Navigating the murky waters of reputation and accountability

Yiannis Ioannou

Yiannis Ioannou

Whenever Cyprus becomes the focus of an international journalistic investigation, the perception within the media, political circles, and civil society follows a familiar pattern: initial anticipation or curiosity, followed by a few days of discussion about the country's reputation and questionable practices. Eventually, an automated dialogue emerges about taking responsibility and justice, often confined to social media and some subsequent publications.

The recent international journalistic investigation related to Cyprus by a consortium involving numerous global media outlets has reignited this cycle since last Sunday. There are reasonable concerns, political commentary, and expectations of revelations that once again cast Cyprus as a 'Russian paradise' and highlight the country's questionable financial practices. However, the damage extends beyond the media, intentions, or the timing of the revelations and judicial responses. It is a longstanding issue, a cumulative result of various factors that render the brand image of the Republic of Cyprus problematic, especially concerning external perceptions. Moreover, the focus has shifted from the historically known "golden passports" to the damage inflicted on the country's reputation, overshadowing discussions about good governance.

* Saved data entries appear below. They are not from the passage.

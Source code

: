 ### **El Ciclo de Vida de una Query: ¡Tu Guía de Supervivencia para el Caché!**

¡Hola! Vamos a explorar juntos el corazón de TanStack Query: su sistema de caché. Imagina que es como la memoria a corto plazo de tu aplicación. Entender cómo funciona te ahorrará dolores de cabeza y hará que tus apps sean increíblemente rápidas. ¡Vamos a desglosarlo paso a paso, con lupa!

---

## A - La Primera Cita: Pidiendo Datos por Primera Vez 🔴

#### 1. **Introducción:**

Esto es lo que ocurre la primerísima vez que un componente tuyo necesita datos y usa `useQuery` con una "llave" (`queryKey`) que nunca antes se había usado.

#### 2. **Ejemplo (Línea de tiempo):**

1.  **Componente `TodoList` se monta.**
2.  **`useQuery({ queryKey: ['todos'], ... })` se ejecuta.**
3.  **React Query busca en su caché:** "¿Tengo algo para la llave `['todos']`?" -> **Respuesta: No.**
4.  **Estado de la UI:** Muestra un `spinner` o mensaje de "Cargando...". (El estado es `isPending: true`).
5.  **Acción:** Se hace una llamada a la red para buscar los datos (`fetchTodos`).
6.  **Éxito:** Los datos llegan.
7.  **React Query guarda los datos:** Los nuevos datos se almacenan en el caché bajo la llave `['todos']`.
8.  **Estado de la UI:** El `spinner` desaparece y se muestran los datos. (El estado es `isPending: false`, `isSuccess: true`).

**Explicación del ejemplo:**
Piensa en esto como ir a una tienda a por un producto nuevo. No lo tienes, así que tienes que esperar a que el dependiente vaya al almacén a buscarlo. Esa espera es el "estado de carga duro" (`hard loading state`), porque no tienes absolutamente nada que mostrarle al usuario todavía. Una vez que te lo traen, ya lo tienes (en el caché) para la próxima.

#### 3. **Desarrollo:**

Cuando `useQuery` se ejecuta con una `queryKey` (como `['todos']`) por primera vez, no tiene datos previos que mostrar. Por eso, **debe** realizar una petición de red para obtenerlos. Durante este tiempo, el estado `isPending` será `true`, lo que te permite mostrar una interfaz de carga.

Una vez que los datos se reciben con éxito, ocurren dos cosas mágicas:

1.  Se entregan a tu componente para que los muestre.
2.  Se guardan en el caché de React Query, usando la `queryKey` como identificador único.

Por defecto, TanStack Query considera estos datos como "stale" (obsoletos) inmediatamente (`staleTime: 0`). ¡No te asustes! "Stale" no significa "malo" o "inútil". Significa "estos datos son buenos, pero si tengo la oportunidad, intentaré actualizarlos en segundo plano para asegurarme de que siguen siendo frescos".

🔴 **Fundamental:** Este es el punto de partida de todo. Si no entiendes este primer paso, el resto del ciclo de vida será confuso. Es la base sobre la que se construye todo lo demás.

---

Yet, despite the initial intensity of the debate surrounding these revelations, it tends to fade from the public sphere without comprehensive outcomes. Blatant cases of irregularities, malpractice, and circumvention of established procedures often go unpunished, leaving the tarnished reputation and practices associated with Cyprus unrepaired. The discussion triggered by international journalistic disclosures fails to lead to a constructive debate about the state of journalism in Cyprus and the incapacity of domestic media to undertake similar investigative efforts.

These critical and possibly rhetorical questions, essential for a healthy dialogue, have never been fully addressed. The core of the discussion should revolve around how an honest state can be protected and its resilience to corruption enhanced. This necessitates an examination of the professional and individual practices of involved groups, aiming for systemic cleanup to avoid being internationally perceived as a state facilitating oligarchs from illiberal political systems or evading institutional controls and enforcement measures.

Overcoming the country's reputation as one that bends rules to grant EU citizenship to individuals with questionable backgrounds, whether Russian, Saudi, or Malaysian, will take years in Cyprus. However, prioritizing honest governance and a positive reputation remains crucial to a significant portion of the population. Disregarding this sentiment could lead to political losses in the years to come.